(Document images with source code)
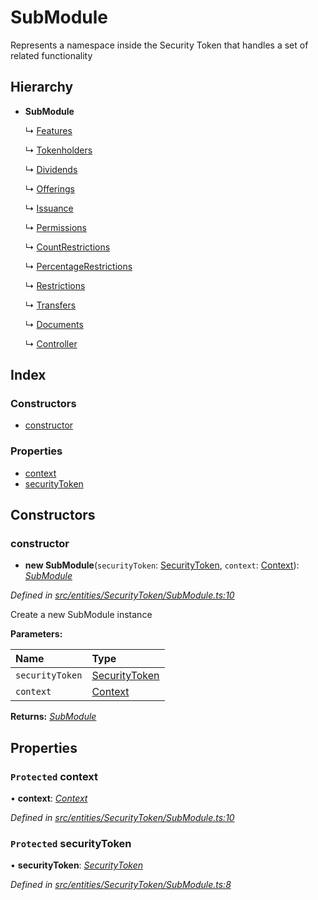 # SubModule

Represents a namespace inside the Security Token that handles a set of related functionality

## Hierarchy

* **SubModule**

  ↳ [Features](../classes/_entities_securitytoken_features_.features.md)

  ↳ [Tokenholders](../classes/_entities_securitytoken_tokenholders_.tokenholders.md)

  ↳ [Dividends](../classes/_entities_securitytoken_dividends_.dividends.md)

  ↳ [Offerings](../classes/_entities_securitytoken_issuance_offerings_.offerings.md)

  ↳ [Issuance](../classes/_entities_securitytoken_issuance_issuance_.issuance.md)

  ↳ [Permissions](../classes/_entities_securitytoken_permissions_.permissions.md)

  ↳ [CountRestrictions](../classes/_entities_securitytoken_transfers_restrictions_countrestrictions_.countrestrictions.md)

  ↳ [PercentageRestrictions](../classes/_entities_securitytoken_transfers_restrictions_percentagerestrictions_.percentagerestrictions.md)

  ↳ [Restrictions](../classes/_entities_securitytoken_transfers_restrictions_restrictions_.restrictions.md)

  ↳ [Transfers](../classes/_entities_securitytoken_transfers_transfers_.transfers.md)

  ↳ [Documents](../classes/_entities_securitytoken_documents_.documents.md)

  ↳ [Controller](../classes/_entities_securitytoken_controller_.controller.md)

## Index

### Constructors

* [constructor](../classes/_entities_securitytoken_submodule_.submodule.md#constructor)

### Properties

* [context](../classes/_entities_securitytoken_submodule_.submodule.md#protected-context)
* [securityToken](../classes/_entities_securitytoken_submodule_.submodule.md#protected-securitytoken)

## Constructors

### constructor

+ **new SubModule**\(`securityToken`: [SecurityToken](../classes/_entities_securitytoken_securitytoken_.securitytoken.md), `context`: [Context](../classes/_context_.context.md)\): [_SubModule_](../classes/_entities_securitytoken_submodule_.submodule.md)

_Defined in_ [_src/entities/SecurityToken/SubModule.ts:10_](https://github.com/PolymathNetwork/polymath-sdk/blob/e8bbc1e/src/entities/SecurityToken/SubModule.ts#L10)

Create a new SubModule instance

**Parameters:**

| Name | Type |
| :--- | :--- |
| `securityToken` | [SecurityToken](../classes/_entities_securitytoken_securitytoken_.securitytoken.md) |
| `context` | [Context](../classes/_context_.context.md) |

**Returns:** [_SubModule_](../classes/_entities_securitytoken_submodule_.submodule.md)

## Properties

### `Protected` context

• **context**: [_Context_](../classes/_context_.context.md)

_Defined in_ [_src/entities/SecurityToken/SubModule.ts:10_](https://github.com/PolymathNetwork/polymath-sdk/blob/e8bbc1e/src/entities/SecurityToken/SubModule.ts#L10)

### `Protected` securityToken

• **securityToken**: [_SecurityToken_](../classes/_entities_securitytoken_securitytoken_.securitytoken.md)

_Defined in_ [_src/entities/SecurityToken/SubModule.ts:8_](https://github.com/PolymathNetwork/polymath-sdk/blob/e8bbc1e/src/entities/SecurityToken/SubModule.ts#L8)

* **Directions for this task**:
Each line in the records above should be reproduced exactly; images are not copied.

* **Answer for this exercise**:
 # SubModule

Represents a namespace inside the Security Token that handles a set of related functionality

## Hierarchy

* **SubModule**

  ↳ [Features](../classes/_entities_securitytoken_features_.features.md)

  ↳ [Tokenholders](../classes/_entities_securitytoken_tokenholders_.tokenholders.md)

  ↳ [Dividends](../classes/_entities_securitytoken_dividends_.dividends.md)

  ↳ [Offerings](../classes/_entities_securitytoken_issuance_offerings_.offerings.md)

  ↳ [Issuance](../classes/_entities_securitytoken_issuance_issuance_.issuance.md)

  ↳ [Permissions](../classes/_entities_securitytoken_permissions_.permissions.md)

  ↳ [CountRestrictions](../classes/_entities_securitytoken_transfers_restrictions_countrestrictions_.countrestrictions.md)

  ↳ [PercentageRestrictions](../classes/_entities_securitytoken_transfers_restrictions_percentagerestrictions_.percentagerestrictions.md)

  ↳ [Restrictions](../classes/_entities_securitytoken_transfers_restrictions_restrictions_.restrictions.md)

  ↳ [Transfers](../classes/_entities_securitytoken_transfers_transfers_.transfers.md)

  ↳ [Documents](../classes/_entities_securitytoken_documents_.documents.md)

  ↳ [Controller](../classes/_entities_securitytoken_controller_.controller.md)

## Index

### Constructors

* [constructor](../classes/_entities_securitytoken_submodule_.submodule.md#constructor)

### Properties

* [context](../classes/_entities_securitytoken_submodule_.submodule.md#protected-context)
* [securityToken](../classes/_entities_securitytoken_submodule_.submodule.md#protected-securitytoken)

## Constructors

### constructor

+ **new SubModule**\(`securityToken`: [SecurityToken](../classes/_entities_securitytoken_securitytoken_.securitytoken.md), `context`: [Context](../classes/_context_.context.md)\): [_SubModule_](../classes/_entities_securitytoken_submodule_.submodule.md)

_Defined in_ [_src/entities/SecurityToken/SubModule.ts:10_](https://github.com/PolymathNetwork/polymath-sdk/blob/e8bbc1e/src/entities/SecurityToken/SubModule.ts#L10)

Create a new SubModule instance

**Parameters:**

| Name | Type |
| :--- | :--- |
| `securityToken` | [SecurityToken](../classes/_entities_securitytoken_securitytoken_.securitytoken.md) |
| `context` | [Context](../classes/_context_.context.md) |

**Returns:** [_SubModule_](../classes/_entities_securitytoken_submodule_.submodule.md)

## Properties

### `Protected` context

• **context**: [_Context_](../classes/_context_.context.md)

_Defined in_ [_src/entities/SecurityToken/SubModule.ts:10_](https://github.com/PolymathNetwork/polymath-sdk/blob/e8bbc1e/src/entities/SecurityToken/SubModule.ts#L10)

### `Protected` securityToken

• **securityToken**: [_SecurityToken_](../classes/_entities_securitytoken_securitytoken_.securitytoken.md)

_Defined in_ [_src/entities/SecurityToken/SubModule.ts:8_](https://github.com/PolymathNetwork/polymath-sdk/blob/e8bbc1e/src/entities/SecurityToken/SubModule.ts#L8)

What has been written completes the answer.